Let the Good Time Roll: 5 Cocktails Perfect for Mardi Gras
When it comes to epic parties, it doesn’t get much bigger than New Orleans at Mardi Gras. In recent years, more than 1 million people have descended on the Crescent City for one last big celebration before the Lenten season. While nothing quite matches the parades and revelry in the Big Easy at this time of year, you can mark Fat Tuesday wherever you are. Here are five perfect Mardi Gras cocktails that are perfect for enjoying at home.
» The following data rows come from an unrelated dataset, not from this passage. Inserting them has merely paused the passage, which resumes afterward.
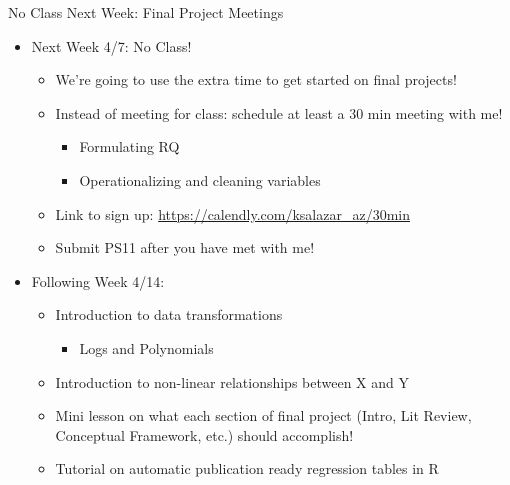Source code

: \documentclass[
  8pt,
  ignorenonframetext,
  dvipsnames]{beamer}
\providecommand{\tightlist}{%
  \setlength{\itemsep}{0pt}\setlength{\parskip}{0pt}}
\let\olditem\item
\renewcommand{\item}{%
  \olditem\vspace{4pt}
}
\begin{document}
\begin{frame}{No Class Next Week: Final Project Meetings}
\protect\hypertarget{no-class-next-week-final-project-meetings}{}

\begin{itemize}
\tightlist
\item
  Next Week 4/7: No Class!

  \begin{itemize}
  \tightlist
  \item
    We're going to use the extra time to get started on final projects!
  \item
    Instead of meeting for class: schedule at least a 30 min meeting
    with me!

    \begin{itemize}
    \tightlist
    \item
      Formulating RQ
    \item
      Operationalizing and cleaning variables
    \end{itemize}
  \item
    Link to sign up: \url{https://calendly.com/ksalazar_az/30min}
  \item
    Submit PS11 after you have met with me!
  \end{itemize}
\end{itemize}

\medskip

\begin{itemize}
\item
  Following Week 4/14:

  \begin{itemize}
  \tightlist
  \item
    Introduction to data transformations

    \begin{itemize}
    \tightlist
    \item
      Logs and Polynomials
    \end{itemize}
  \item
    Introduction to non-linear relationships between X and Y
  \item
    Mini lesson on what each section of final project (Intro, Lit
    Review, Conceptual Framework, etc.) should accomplish!
  \item
    Tutorial on automatic publication ready regression tables in R
  \end{itemize}
\end{itemize}

\end{frame}
\end{document}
New Orleans is known for its cocktail culture, and it all began with the Sazerac. Some think the drink, which was invented in the 1830s, may even be the world’s first cocktail. In any case, the Sazerac is a classic Big Easy tipple, and an especially welcome option if the sweet and fruity cocktails often served up at Mardi Gras celebrations aren’t to your taste. This version comes from the cocktail experts at Commander’s Palace, a New Orleans institution since 1880, via Saveur.
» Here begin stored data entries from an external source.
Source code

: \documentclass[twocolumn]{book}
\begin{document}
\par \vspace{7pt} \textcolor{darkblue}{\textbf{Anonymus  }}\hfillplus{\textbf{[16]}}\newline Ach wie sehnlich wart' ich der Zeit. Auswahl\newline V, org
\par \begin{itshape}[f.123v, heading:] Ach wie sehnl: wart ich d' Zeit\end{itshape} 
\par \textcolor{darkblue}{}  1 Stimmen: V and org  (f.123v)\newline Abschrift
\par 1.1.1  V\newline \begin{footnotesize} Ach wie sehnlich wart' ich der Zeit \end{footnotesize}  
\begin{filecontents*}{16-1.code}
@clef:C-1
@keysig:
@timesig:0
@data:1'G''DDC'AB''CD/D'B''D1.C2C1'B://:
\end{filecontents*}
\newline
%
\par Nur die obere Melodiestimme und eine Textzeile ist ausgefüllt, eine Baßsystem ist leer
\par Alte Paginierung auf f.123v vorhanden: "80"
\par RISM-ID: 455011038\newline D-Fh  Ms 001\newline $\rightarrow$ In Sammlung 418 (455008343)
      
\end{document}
- ½ ounce absinthe (preferably Lucid)
- 2 ounces rye
- ¼ ounce simple syrup
- Peychaud’s bitters
- Angostura bitters
- Lemon twist
Directions: Pour absinthe into an old-fashioned glass; swirl to coat, and discard liqueur; fill glass with ice. Shake rye, simple syrup, 3 dashes Peychaud’s bitters, and 1 dash Angostura bitters in a cocktail shaker filled with ice. Discard ice in glass; strain cocktail into glass. Rub the rim with a lemon twist and drop twist into cocktail.
2. Arnaud’s Special Cocktail
In 1940s and 1950s, the Arnaud’s Special was the signature drink at Arnaud’s French 75, a Creole restaurant in the French Quarter. The drink, which is a bit like a Rob Roy, is made with scotch and Dubonnet Rouge, a type of fortified wine. This version was created by Gareth Howells of Brooklyn’s Forrest Point bar and restaurant.
- 2 ounces Cutty Sark
- 1 ounce Dubonnet
- 3 dashes orange bitters
- Orange peel for garnish
Directions: Combine all ingredients with the exception of the orange peel in a shaker. Add ice and shake vigorously. Double strain into a coupe glass and garnish with an orange peel.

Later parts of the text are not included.